Regardless, this House "rule" or "guidance" is not self-executing. And if a speaker faced a felony indictment, we’re now well-versed in the mechanisms to remove him or her: move to vacate the chair on the floor. 

So, that means former President Trump could serve, regardless of his legal woes. 

And so the former president floated his name for speaker shortly after the House showed McCarthy the door. 


"All I can say is we'll do whatever is best for the country and for the Republican Party," Trump said.

Democrats relished the potential chaos. 

"I think Donald Trump is good about inserting himself in any news cycle," mused Rep. Ro Khanna, D-Calif. "It isn't going to aid House Republicans."

Fox even confirmed that Trump planned at one point to attend the House GOP’s "candidate forum" for House speakers – even though he’s not a member of the House nor a member of the House Republican Conference.

"I dare them to keep him out," warned Greene. "I will nominate him in the conference and President Trump can attend."

Greene could certainly have nominated the former president. But such a nomination doesn’t guarantee an audience with House Republicans behind closed doors. In fact, a senior House GOP leadership source quickly told Fox that Trump would not be permitted to attend the meeting.

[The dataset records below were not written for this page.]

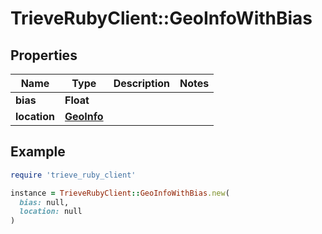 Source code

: # TrieveRubyClient::GeoInfoWithBias

## Properties

| Name | Type | Description | Notes |
| ---- | ---- | ----------- | ----- |
| **bias** | **Float** |  |  |
| **location** | [**GeoInfo**](GeoInfo.md) |  |  |

## Example

```ruby
require 'trieve_ruby_client'

instance = TrieveRubyClient::GeoInfoWithBias.new(
  bias: null,
  location: null
)
```

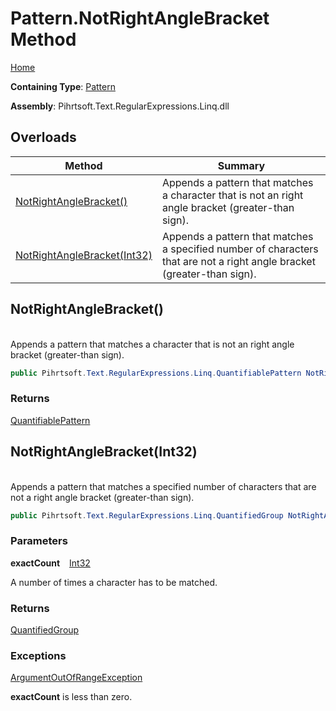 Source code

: # Pattern\.NotRightAngleBracket Method

[Home](../../../../../../README.md)

**Containing Type**: [Pattern](../README.md)

**Assembly**: Pihrtsoft\.Text\.RegularExpressions\.Linq\.dll

## Overloads

| Method | Summary |
| ------ | ------- |
| [NotRightAngleBracket()](#Pihrtsoft_Text_RegularExpressions_Linq_Pattern_NotRightAngleBracket) | Appends a pattern that matches a character that is not an right angle bracket \(greater\-than sign\)\. |
| [NotRightAngleBracket(Int32)](#Pihrtsoft_Text_RegularExpressions_Linq_Pattern_NotRightAngleBracket_System_Int32_) | Appends a pattern that matches a specified number of characters that are not a right angle bracket \(greater\-than sign\)\. |

## NotRightAngleBracket\(\) <a id="Pihrtsoft_Text_RegularExpressions_Linq_Pattern_NotRightAngleBracket"></a>

\
Appends a pattern that matches a character that is not an right angle bracket \(greater\-than sign\)\.

```csharp
public Pihrtsoft.Text.RegularExpressions.Linq.QuantifiablePattern NotRightAngleBracket()
```

### Returns

[QuantifiablePattern](../../QuantifiablePattern/README.md)

## NotRightAngleBracket\(Int32\) <a id="Pihrtsoft_Text_RegularExpressions_Linq_Pattern_NotRightAngleBracket_System_Int32_"></a>

\
Appends a pattern that matches a specified number of characters that are not a right angle bracket \(greater\-than sign\)\.

```csharp
public Pihrtsoft.Text.RegularExpressions.Linq.QuantifiedGroup NotRightAngleBracket(int exactCount)
```

### Parameters

**exactCount** &ensp; [Int32](https://docs.microsoft.com/en-us/dotnet/api/system.int32)

A number of times a character has to be matched\.

### Returns

[QuantifiedGroup](../../QuantifiedGroup/README.md)

### Exceptions

[ArgumentOutOfRangeException](https://docs.microsoft.com/en-us/dotnet/api/system.argumentoutofrangeexception)

**exactCount** is less than zero\.

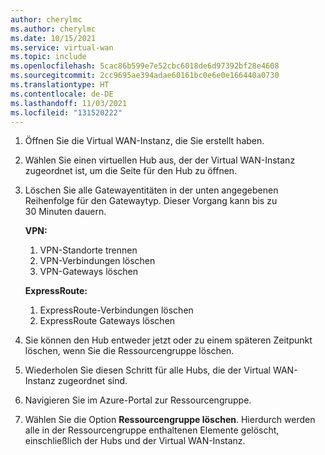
 ```yaml
---
author: cherylmc
ms.author: cherylmc
ms.date: 10/15/2021
ms.service: virtual-wan
ms.topic: include
ms.openlocfilehash: 5cac86b599e7e52cbc6018de6d97392bf28e4608
ms.sourcegitcommit: 2cc9695ae394adae60161bc0e6e0e166440a0730
ms.translationtype: HT
ms.contentlocale: de-DE
ms.lasthandoff: 11/03/2021
ms.locfileid: "131520222"
---
```

1. Öffnen Sie die Virtual WAN-Instanz, die Sie erstellt haben.

1. Wählen Sie einen virtuellen Hub aus, der der Virtual WAN-Instanz zugeordnet ist, um die Seite für den Hub zu öffnen.

1. Löschen Sie alle Gatewayentitäten in der unten angegebenen Reihenfolge für den Gatewaytyp. Dieser Vorgang kann bis zu 30 Minuten dauern.

    **VPN:**  
   1. VPN-Standorte trennen  
   1. VPN-Verbindungen löschen  
   1. VPN-Gateways löschen  

    **ExpressRoute:**  
   1. ExpressRoute-Verbindungen löschen  
   1. ExpressRoute Gateways löschen  

1. Sie können den Hub entweder jetzt oder zu einem späteren Zeitpunkt löschen, wenn Sie die Ressourcengruppe löschen.

1. Wiederholen Sie diesen Schritt für alle Hubs, die der Virtual WAN-Instanz zugeordnet sind.

1. Navigieren Sie im Azure-Portal zur Ressourcengruppe.

1. Wählen Sie die Option **Ressourcengruppe löschen**. Hierdurch werden alle in der Ressourcengruppe enthaltenen Elemente gelöscht, einschließlich der Hubs und der Virtual WAN-Instanz. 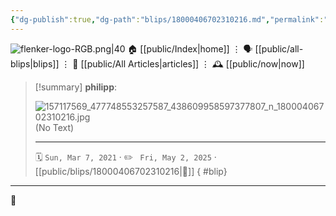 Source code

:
 ```yaml
---
{"dg-publish":true,"dg-path":"blips/18000406702310216.md","permalink":"/blips/18000406702310216/","title":"philipp on instagram @ 2021-03-07"}
---
```



<div class="transclusion internal-embed is-loaded"><div class="markdown-embed">




![flenker-logo-RGB.png|40](/img/user/attachments/flenker-logo-RGB.png)
🏠 [[public/Index\|home]]  ⋮ 🗣️ [[public/all-blips\|blips]] ⋮  📝 [[public/All Articles\|articles]]  ⋮ 🕰️ [[public/now\|now]]


</div></div>


> [!summary] **philipp**:
>
> ![157117569_477748553257587_438609958597377807_n_18000406702310216.jpg](/img/user/attachments/157117569_477748553257587_438609958597377807_n_18000406702310216.jpg)
> (No Text)
> - - -
>
> 🗓️ <code>Sun, Mar 7, 2021</code>  · ✏️ <code> Fri, May 2, 2025</code>  · [[public/blips/18000406702310216\|🔗]]
{ #blip}


- - -

 👾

But, like most things in this mid-Congress speaker’s race, everything changed within a few hours.

After Trump suggested he could fill the speaker’s void, the former president endorsed House Judiciary Committee Chairman Jim Jordan, R-Ohio, for the job. Of course, Jordan finally crashed and burned in his bid for speaker after three failed votes on the floor. Jordan bled support on each ballot.

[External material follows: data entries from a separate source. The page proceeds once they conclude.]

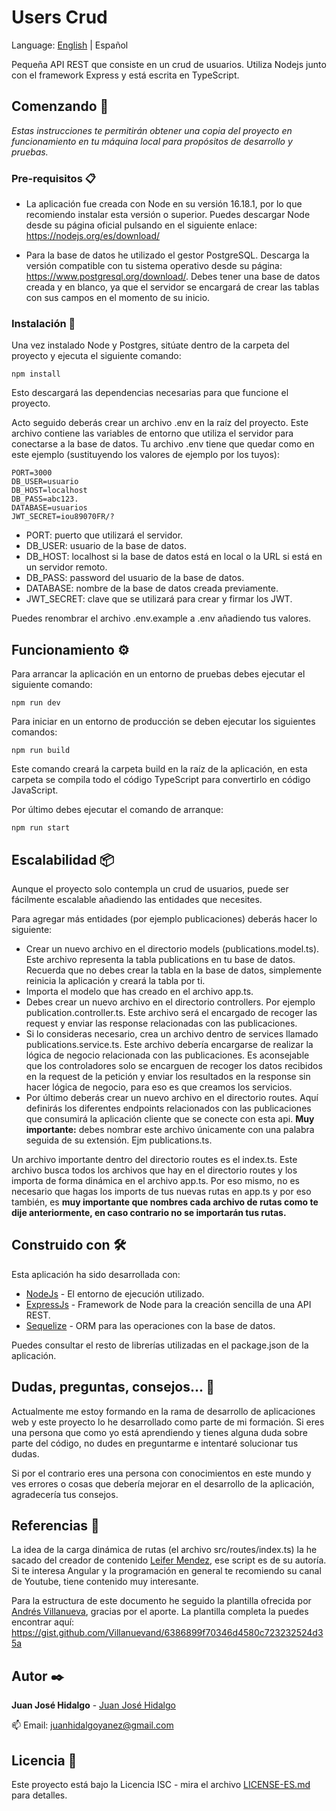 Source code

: # Users Crud

Language: [English](../README.md) | Español

Pequeña API REST que consiste en un crud de usuarios. Utiliza Nodejs junto con el framework Express y está escrita en TypeScript.

## Comenzando 🚀

_Estas instrucciones te permitirán obtener una copia del proyecto en funcionamiento en tu máquina local para propósitos de desarrollo y pruebas._


### Pre-requisitos 📋

* La aplicación fue creada con Node en su versión 16.18.1, por lo que recomiendo instalar esta versión o superior. Puedes descargar Node desde su página oficial pulsando en el siguiente enlace: https://nodejs.org/es/download/

* Para la base de datos he utilizado el gestor PostgreSQL. Descarga la versión compatible con tu sistema operativo desde su página: https://www.postgresql.org/download/. Debes tener una base de datos creada y en blanco, ya que el servidor se encargará de crear las tablas con sus campos en el momento de su inicio.

### Instalación 🔧

Una vez instalado Node y Postgres, sitúate dentro de la carpeta del proyecto y ejecuta el siguiente comando:

```
npm install
```

Esto descargará las dependencias necesarias para que funcione el proyecto.

Acto seguido deberás crear un archivo .env en la raíz del proyecto. Este archivo contiene las variables de entorno que utiliza el servidor para conectarse a la base de datos. Tu archivo .env tiene que quedar como en este ejemplo (sustituyendo los valores de ejemplo por los tuyos):

```
PORT=3000
DB_USER=usuario
DB_HOST=localhost
DB_PASS=abc123.
DATABASE=usuarios
JWT_SECRET=iou89070FR/?
```
* PORT: puerto que utilizará el servidor.
* DB_USER: usuario de la base de datos.
* DB_HOST: localhost si la base de datos está en local o la URL si está en un servidor remoto.
* DB_PASS: password del usuario de la base de datos.
* DATABASE: nombre de la base de datos creada previamente.
* JWT_SECRET: clave que se utilizará para crear y firmar los JWT.

Puedes renombrar el archivo .env.example a .env añadiendo tus valores.

## Funcionamiento ⚙️

Para arrancar la aplicación en un entorno de pruebas debes ejecutar el siguiente comando:

```
npm run dev
```

Para iniciar en un entorno de producción se deben ejecutar los siguientes comandos:

```
npm run build
```

Este comando creará la carpeta build en la raíz de la aplicación, en esta carpeta se compila todo el código TypeScript para convertirlo en código JavaScript.

Por último debes ejecutar el comando de arranque:

```
npm run start
```

## Escalabilidad 📦

Aunque el proyecto solo contempla un crud de usuarios, puede ser fácilmente escalable añadiendo las entidades que necesites.

Para agregar más entidades (por ejemplo publicaciones) deberás hacer lo siguiente:

* Crear un nuevo archivo en el directorio models (publications.model.ts). Este archivo representa la tabla publications en tu base de datos. Recuerda que no debes crear la tabla en la base de datos, simplemente reinicia la aplicación y creará la tabla por ti.
* Importa el modelo que has creado en el archivo app.ts.
* Debes crear un nuevo archivo en el directorio controllers. Por ejemplo publication.controller.ts. Este archivo será el encargado de recoger las request y enviar las response relacionadas con las publicaciones.
* Si lo consideras necesario, crea un archivo dentro de services llamado publications.service.ts. Este archivo debería encargarse de realizar la lógica de negocio relacionada con las publicaciones. Es aconsejable que los controladores solo se encarguen de recoger los datos recibidos en la request de la petición y enviar los resultados en la response sin hacer lógica de negocio, para eso es que creamos los servicios.
* Por último deberás crear un nuevo archivo en el directorio routes. Aquí definirás los diferentes endpoints relacionados con las publicaciones que consumirá la aplicación cliente que se conecte con esta api. **Muy importante:** debes nombrar este archivo únicamente con una palabra seguida de su extensión. Ejm publications.ts.

Un archivo importante dentro del directorio routes es el index.ts. Este archivo busca todos los archivos que hay en el directorio routes y los importa de forma dinámica en el archivo app.ts. Por eso mismo, no es necesario que hagas los imports de tus nuevas rutas en app.ts y por eso también, es **muy importante que nombres cada archivo de rutas como te dije anteriormente, en caso contrario no se importarán tus rutas.**

## Construido con 🛠️

Esta aplicación ha sido desarrollada con:

* [NodeJs](https://nodejs.org/en/) - El entorno de ejecución utilizado.
* [ExpressJs](https://expressjs.com/es/) - Framework de Node para la creación sencilla de una API REST.
* [Sequelize](https://sequelize.org/) - ORM para las operaciones con la base de datos.

Puedes consultar el resto de librerías utilizadas en el package.json de la aplicación.

## Dudas, preguntas, consejos... 📖

Actualmente me estoy formando en la rama de desarrollo de aplicaciones web y este proyecto lo he desarrollado como parte de mi formación. Si eres una persona que como yo está aprendiendo y tienes alguna duda sobre parte del código, no dudes en preguntarme e intentaré solucionar tus dudas.

Si por el contrario eres una persona con conocimientos en este mundo y ves errores o cosas que debería mejorar en el desarrollo de la aplicación, agradecería tus consejos.

## Referencias 📌

La idea de la carga dinámica de rutas (el archivo src/routes/index.ts) la he sacado del creador de contenido [Leifer Mendez](https://www.youtube.com/@LeiferMendez), ese script es de su autoría. Si te interesa Angular y la programación en general te recomiendo su canal de Youtube, tiene contenido muy interesante.

Para la estructura de este documento he seguido la plantilla ofrecida por [Andrés Villanueva](https://github.com/Villanuevand), gracias por el aporte. La plantilla completa la puedes encontrar aquí: https://gist.github.com/Villanuevand/6386899f70346d4580c723232524d35a

## Autor ✒️

**Juan José Hidalgo** - [Juan José Hidalgo](https://github.com/Juan-Jose-Hidalgo) 

:mailbox: Email: juanhidalgoyanez@gmail.com

## Licencia 📄

Este proyecto está bajo la Licencia ISC - mira el archivo [LICENSE-ES.md](LICENSE-ES.md) para detalles.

Some political observers wondered if Jordan’s defeat demonstrated a diminishment of support for Trump, considering his sway over House Republicans. Jordan’s spectacular flame-out was a rejection of the pro-MAGA wing of the party and an embarrassment for the former president.

Nehls was beside himself last week after Jordan lost on the floor and Republicans voted by secret ballot to nix the Ohio Republican as their nominee for speaker.

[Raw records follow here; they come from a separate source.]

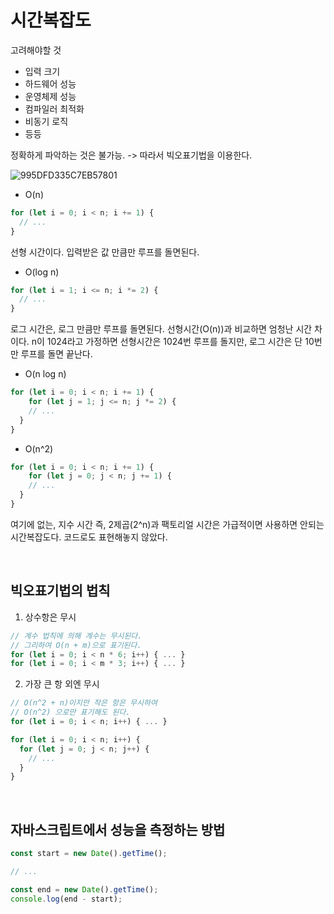 # 시간복잡도

고려해야할 것

- 입력 크기
- 하드웨어 성능
- 운영체제 성능
- 컴파일러 최적화
- 비동기 로직
- 등등

정확하게 파악하는 것은 불가능. -> 따라서 빅오표기법을 이용한다.

![995DFD335C7EB57801](../../TIL/images/995DFD335C7EB57801.png)

- O(n)

```js
for (let i = 0; i < n; i += 1) {
  // ...
}
```

선형 시간이다. 입력받은 값 만큼만 루프를 돌면된다.

- O(log n)

```js
for (let i = 1; i <= n; i *= 2) {
  // ...
}
```

로그 시간은, 로그 만큼만 루프를 돌면된다. 선형시간(O(n))과 비교하면 엄청난 시간 차이다. n이 1024라고 가정하면 선형시간은 1024번 루프를 돌지만, 로그 시간은 단 10번만 루프를 돌면 끝난다.

- O(n log n)

```js
for (let i = 0; i < n; i += 1) {
	for (let j = 1; j <= n; j *= 2) {
    // ...
  }
}
```

- O(n^2)

```js
for (let i = 0; i < n; i += 1) {
	for (let j = 0; j < n; j += 1) {
    // ...
  }
}
```

여기에 없는, 지수 시간 즉, 2제곱(2^n)과 팩토리얼 시간은 가급적이면 사용하면 안되는 시간복잡도다. 코드로도 표현해놓지 않았다.

<br/>

## 빅오표기법의 법칙

1. 상수항은 무시

```js
// 계수 법칙에 의해 계수는 무시된다.
// 그리하여 O(n + m)으로 표기된다.
for (let i = 0; i < n * 6; i++) { ... }
for (let i = 0; i < m * 3; i++) { ... }
```

2. 가장 큰 항 외엔 무시

```js
// O(n^2 + n)이지만 작은 항은 무시하여
// O(n^2) 으로만 표기해도 된다.
for (let i = 0; i < n; i++) { ... }

for (let i = 0; i < n; i++) {
  for (let j = 0; j < n; j++) {
    // ...
  }
}
```

<br/>

## 자바스크립트에서 성능을 측정하는 방법

```js
const start = new Date().getTime();

// ...

const end = new Date().getTime();
console.log(end - start);
```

"I don’t think the Lord Jesus Himself could get to 217 (votes) with this conference," groused Nehls. "So I’m going to start recommending Donald J. Trump as our speaker for 100 days. We could bring him for 100 days. I think it would be fantastic. I think it would show unity."

But that’s the issue with Trump as a possible speaker.

He could be speaker – but not an actual member of the House.

He could be speaker – but could not vote on the House floor.

He could be speaker – but not a member and thus potentially exempt from House rules that instruct lawmakers not to serve in leadership positions if they face serious criminal charges.

In short, a hypothetical Trump speakership would be the "duck-billed platypus" of politics.

The duck-billed platypus is a mammal. But its classification defies many scientific norms.

The creature has a bill. It features webbed feet and spews venom. Those characteristics aren’t consistent with mammals. That led some 18th-century scientists to question whether the duck-billed platypus was really a reptile – or even some sort of species in transition.

Mammals, ranging from humans to elephants, give birth to their young. The duck-billed platypus lays eggs.

It’s hard to figure out.

And so would a non-member serving as House speaker.

Trump isn’t the only non-member commanding roll call votes for speaker.

Former House Speaker John Boehner, R-Ohio, and former Reps. Lee Zeldin, R-N.Y., and Candice Miller, R-Mich., have also commanded votes on the floor in recent weeks.

But a Trump speakership? It’s unlikely to happen. But like the duckbilled platypus, would be difficult to categorize in political taxonomy.